‘Dear parent, we don’t want to alarm you but we are aware of a possible attempted abduction of a student in the area. Please talk to your son about travelling safely to and from school.”
The message from Oatlands College, in Mount Merrion in Co Dublin, was sent on Monday morning. It was never intended to be widely dispersed. But it was quickly posted on Facebook and, by Wednesday, had been shared more than 1,800 times.
The alleged incident related to a younger secondary student, but the message also made its way to parents with children at the neighbouring Oatlands Primary School.
Oatlands College moved swiftly to protect its children. Its principal, Caroline Garrett, says that its Stay Safe policy swung into operation. The school reported the allegation to the Garda, which advised it to issue a text alert.
Parents wanted more information, but the school rightly sought to protect the child at the centre of the alleged incident. “Heightened alert,” said one Facebook poster. “A near successful abduction,” said another. “Watch your kids in the area.”

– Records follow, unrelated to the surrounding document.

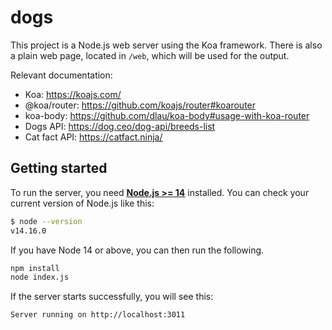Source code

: # dogs

This project is a Node.js web server using the Koa framework. There is also a plain web page, located in `/web`, which will be used for the output.

Relevant documentation:

- Koa: https://koajs.com/
- @koa/router: https://github.com/koajs/router#koarouter
- koa-body: https://github.com/dlau/koa-body#usage-with-koa-router
- Dogs API: https://dog.ceo/dog-api/breeds-list
- Cat fact API: https://catfact.ninja/

## Getting started
To run the server, you need [**Node.js >= 14**](https://nodejs.org/) installed.
You can check your current version of Node.js like this:
```sh
$ node --version
v14.16.0
```

If you have Node 14 or above, you can then run the following.

```sh
npm install
node index.js
```

If the server starts successfully, you will see this:

```sh
Server running on http://localhost:3011
```
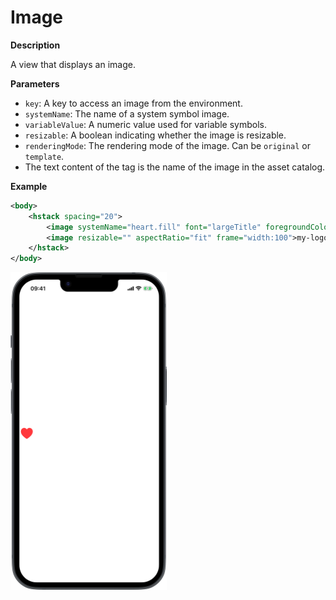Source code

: # Image

**Description**

A view that displays an image.

**Parameters**

- `key`: A key to access an image from the environment.
- `systemName`: The name of a system symbol image.
- `variableValue`: A numeric value used for variable symbols.
- `resizable`: A boolean indicating whether the image is resizable.
- `renderingMode`: The rendering mode of the image. Can be `original` or `template`.
- The text content of the tag is the name of the image in the asset catalog.

**Example**

```xml
<body>
    <hstack spacing="20">
        <image systemName="heart.fill" font="largeTitle" foregroundColor="red"/>
        <image resizable="" aspectRatio="fit" frame="width:100">my-logo</image>
    </hstack>
</body>
```
<img src="/Screenshots/Views/Other/image_1.png" width="250" alt="Screenshot">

On Wednesday St Andrew’s College, a fee-paying secondary school about two kilometres away, in Booterstown, sent a letter to parents stressing that although such events are rare, children should be aware of their personal safety. It asked parents to ensure that their children travel in groups, especially in unfamiliar areas, and that they don’t talk to or accept lifts from strangers.
The story also appeared on newspaper and parenting websites. There was an understandably alarmed reaction online.
Although the report has, rightly, been taken seriously, a number of signs in this case – including that the Garda, although aware of the case, has not publicly sought assistance; and that an official statement from Oatlands College steers clear of language such as “near successful abduction” – suggest that a child snatcher might not have been lurking outside the school.
The number of attempted child abductions is far outweighed by the number of rumours and stories about the topic – and now social media further amplifies such stories. The archetypal image of men in white vans, cruising the country in search of children to abduct, has an ancient provenance, but it is out of proportion to the real risks that children face.The story is found, in one form or another, all over the world, and still has the power to grip the public imagination.
Between October 1998 and January 1999 various newspapers, including The Irish Times, reported more than 60 "suspicious approaches" to minors, most of which were regarded as attempted abductions.
Reports came from Dublin, the midlands, Dundalk, Cork and Donegal. One paper reported that an English-registered white van had been trying to abduct children in Wexford.
The Garda investigated all of these allegations but found only one to be a cause for concern. Some were outright hoaxes, others were innocent approaches by motorists, others still were incidents that children had misinterpreted or exaggerated. One of them, although counted as an “alleged abduction attempt”, involved no more than a girl feeling uncomfortable because two people in a car stared at her while stopped at traffic lights.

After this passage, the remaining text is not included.